Note

This is a Hugging Face dataset. For large datasets, ensure huggingface_hub>=1.1.3 to avoid rate limits. Learn more in the Hugging Face integration docs.

Hugging Face

Dataset Card for RCS UTN Green Box (FiftyOne)#

FiftyOne

image/png

rcs_utn_green_box is a grouped FiftyOne video dataset of a multi-view robot manipulation task — “pick the green box” — collected with the Robot Control Stack (RCS) ecosystem from the University of Technology Nuremberg. Each episode is a group with one synchronized video per camera, plus dense robot proprioception and action data on every frame.

Installation#

If you haven’t already, install FiftyOne:

pip install -U fiftyone

Usage#

import fiftyone as fo
from fiftyone.utils.huggingface import load_from_hub

dataset = load_from_hub("Voxel51/rcs_utn_green_box")
session = fo.launch_app(dataset)

Dataset Details#

Dataset Description#

Robot Control Stack (RCS) is a lean, modular ecosystem for robot learning at scale, with a unified interface for simulated and physical robots to facilitate sim-to-real transfer. This dataset captures a single cube-picking task recorded from five camera perspectives, with per-frame joint states, end-effector poses, gripper state, actions, and the tracked cube pose — the kind of multi-view, multi-modal trajectory data used to train and evaluate Vision-Language-Action (VLA) policies.

This FiftyOne version is a grouped video dataset: each episode links the five camera streams so they can be scrubbed together in the App, with robot state and actions rendered as per-frame numeric fields.

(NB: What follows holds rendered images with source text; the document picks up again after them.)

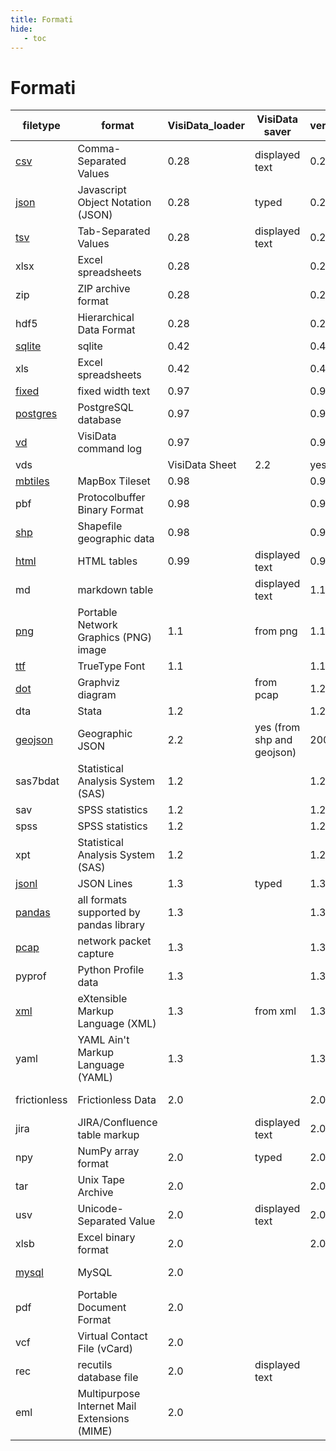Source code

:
 ```yaml
---
title: Formati
hide:
   - toc
---
```



# Formati

|filetype            |format              |VisiData\_loader |VisiData saver  |version\_added |created  |creator             |PyPI dependencies   |
|--------------------|--------------------|-----------------|----------------|---------------|---------|--------------------|--------------------|
|[csv](https://www.visidata.org/docs/formats/#csv)    |Comma\-Separated Values|0\.28            |displayed text  |0\.28          |1972     |                    |                    |
|[json](https://www.visidata.org/docs/formats/#json)  |Javascript Object Notation \(JSON\)|0\.28            |typed           |0\.28          |2001     |Douglas Crockford   |                    |
|[tsv](https://www.visidata.org/docs/formats/#tsv)    |Tab\-Separated Values|0\.28            |displayed text  |0\.28          |         |                    |                    |
|xlsx                |Excel spreadsheets  |0\.28            |                |0\.28          |1987     |Microsoft           |openpyxl            |
|zip                 |ZIP archive format  |0\.28            |                |0\.28          |1989     |PKWARE              |                    |
|hdf5                |Hierarchical Data Format|0\.28            |                |0\.28          |199x     |NCSA                |h5py                |
|[sqlite](https://www.visidata.org/docs/formats/#sqlite)|sqlite              |0\.42            |                |0\.42          |2000     |D\. Richard Hipp    |                    |
|xls                 |Excel spreadsheets  |0\.42            |                |0\.42          |1987     |Microsoft           |xlrd                |
|[fixed](https://www.visidata.org/docs/formats/#fixed)|fixed width text    |0\.97            |                |0\.97          |         |                    |                    |
|[postgres](https://www.visidata.org/docs/formats/#postgres)|PostgreSQL database |0\.97            |                |0\.97          |1996     |                    |                    |
|[vd](https://www.visidata.org/docs/formats/#vd)      |VisiData command log|0\.97            |                |0\.97          |2017     |VisiData            |                    |
|vds           |              |VisiData Sheet      |2\.2             |yes                 |2021     |VisiData            |                    |                    |
|[mbtiles](https://www.visidata.org/docs/formats/#mbtiles)|MapBox Tileset      |0\.98            |                |0\.98          |2011     |MapBox              |mapbox\-vector\-tile|
|pbf                 |Protocolbuffer Binary Format|0\.98            |                |0\.98          |2011     |OpenStreetMap       |                    |
|[shp](https://www.visidata.org/docs/formats/#shp)    |Shapefile geographic data|0\.98            |                |0\.98          |1993     |ESRI                |pyshp               |
|[html](https://www.visidata.org/docs/formats/#html)  |HTML tables         |0\.99            |displayed text  |0\.99          |1996     |Dave Raggett        |lxml                |
|md                  |markdown table      |                 |displayed text  |1\.1           |2008     |                    |                    |
|[png](https://www.visidata.org/docs/formats/#png)    |Portable Network Graphics \(PNG\) image|1\.1             |from png        |1\.1           |1996     |PNG Development Group|pypng               |
|[ttf](https://www.visidata.org/docs/formats/#ttf)    |TrueType Font       |1\.1             |                |1\.1           |1991     |Apple               |fonttools           |
|[dot](https://www.visidata.org/docs/formats/#pcap)   |Graphviz diagram    |                 |from pcap       |1\.2           |1991     |                    |                    |
|dta                 |Stata               |1\.2             |                |1\.2           |1985     |StataCorp           |pandas              |
|[geojson](https://www.visidata.org/docs/formats/#shp)       |Geographic JSON     |2\.2             |yes \(from shp and geojson\)|2008     |                    |http://geojson\.org/|                    |
|sas7bdat            |Statistical Analysis System \(SAS\)|1\.2             |                |1\.2           |1976     |SAS Institute       |sas7bdat            |
|sav                 |SPSS statistics     |1\.2             |                |1\.2           |1968     |SPSS Inc            |                    |
|spss                |SPSS statistics     |1\.2             |                |1\.2           |1968     |SPSS Inc            |savReaderWriter     |
|xpt                 |Statistical Analysis System \(SAS\)|1\.2             |                |1\.2           |1976     |SAS Institute       |xport               |
|[jsonl](https://www.visidata.org/docs/formats/#json) |JSON Lines          |1\.3             |typed           |1\.3           |2013     |Ian Ward            |                    |
|[pandas](https://www.visidata.org/docs/formats/#pandas)|all formats supported by pandas library|1\.3             |                |1\.3           |2008     |Wes McKinney        |pandas              |
|[pcap](https://www.visidata.org/docs/formats/#pcap)  |network packet capture|1\.3             |                |1\.3           |1988     |LBNL                |dpkt dnslib         |
|pyprof              |Python Profile data |1\.3             |                |1\.3           |         |                    |                    |
|[xml](https://www.visidata.org/docs/formats/#xml)    |eXtensible Markup Language \(XML\)|1\.3             |from xml        |1\.3           |1998     |W3C                 |lxml                |
|yaml                |YAML Ain't Markup Language \(YAML\)|1\.3             |                |1\.3           |2001     |Clark Evans         |PyYAML              |
|frictionless        |Frictionless Data   |2\.0             |                |2\.0           |         |OpenKnowledge Institute|datapackage         |
|jira                |JIRA/Confluence table markup|                 |displayed text  |2\.0           |         |Atlassian           |                    |
|npy                 |NumPy array format  |2\.0             |typed           |2\.0           |         |                    |numpy               |
|tar                 |Unix Tape Archive   |2\.0             |                |2\.0           |         |                    |                    |
|usv                 |Unicode\-Separated Value|2\.0             |displayed text  |2\.0           |1993     |Unicode             |                    |
|xlsb                |Excel binary format |2\.0             |                |2\.0           |         |Microsoft           |xlrd                |
|[mysql](https://www.visidata.org/docs/formats/#mysql)     |MySQL               |2\.0             |                | |1995     |MySQL AB            |https://github\.com/mysql/mysql\-server|MySQLdb             |
|pdf           |Portable Document Format|2\.0             |                |    |1993     |Adobe               |https://en\.wikipedia\.org/wiki/PDF|pdfminer\.six       |
|vcf           |Virtual Contact File \(vCard\)|2\.0             |                |  |1995     |Versit Consortium   |https://tools\.ietf\.org/html/rfc6350|                    |
|rec           |recutils database file|2\.0             |displayed text  |  |2010     |Jose E\. Marchesi   |https://www\.gnu\.org/software/recutils/|                    |
|eml           |Multipurpose Internet Mail Extensions \(MIME\)|2\.0             |                |  |1996     |Nathaniel Borenstein and Ned Freed|https://tools\.ietf\.org/html/rfc2045|                    |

FiftyOne Dataset Structure#

Dataset name: rcs_utn_green_box

Media type: group

Default group slice: side_wide

Summary#

Property

Value

Groups (episodes)

143

Video samples (total)

715

Group slices

side_wide, wrist, side_right, bird_eye, side

Language instruction

pick the green box

Groups and slices#

Each episode is one demonstration. The five linked slices are the camera perspectives recorded during that episode:

Slice

Description

side_wide

Wide side view (default slice)

wrist

Wrist-mounted camera

side_right

Right-side view

bird_eye

Top-down bird’s-eye view

side

Side view

Videos are encoded as H.264 / yuv420p (30 fps) from the source JPEG frames for in-App playback.

Sample-level fields#

Field

Type

Description

episode_id

string

Episode identifier (from the source parquet shard)

camera

string

Camera/slice name for this sample

language_instruction

string

Natural-language task description

intrinsics

list

Camera intrinsics for this view

extrinsics

list

Camera extrinsics for this view

Frame-level fields#

Field

Type

Description

step

int

Step index within the episode

timestamp

float

Frame timestamp

reward

float

Per-step reward

success

bool

Success flag

joints

list(float)

Robot joint positions

tquat

list(float)

End-effector pose (translation + quaternion)

xyzrpy

list(float)

End-effector pose (xyz + roll/pitch/yaw)

gripper

float

Gripper state

action_tquat

list(float)

Commanded end-effector action (translation + quaternion)

action_gripper

float

Commanded gripper action

cube_pos_tquat

list(float)

Tracked green-cube pose (translation + quaternion)

Citation#

@article{juelg2025rcs,
  title   = {Robot Control Stack: A Lean Ecosystem for Robot Learning at Scale},
  author  = {J\"ulg, Tobias and Krack, Pierre and Bien, Seongjin and Blei, Yannik and Gamal, Khaled and Nakahara, Ken and Hechtl, Johannes and Calandra, Roberto and Burgard, Wolfram and Walter, Florian},
  journal = {arXiv preprint arXiv:2509.14932},
  year    = {2025}
}

License#

The source Robot Control Stack project is released under the Apache-2.0 License.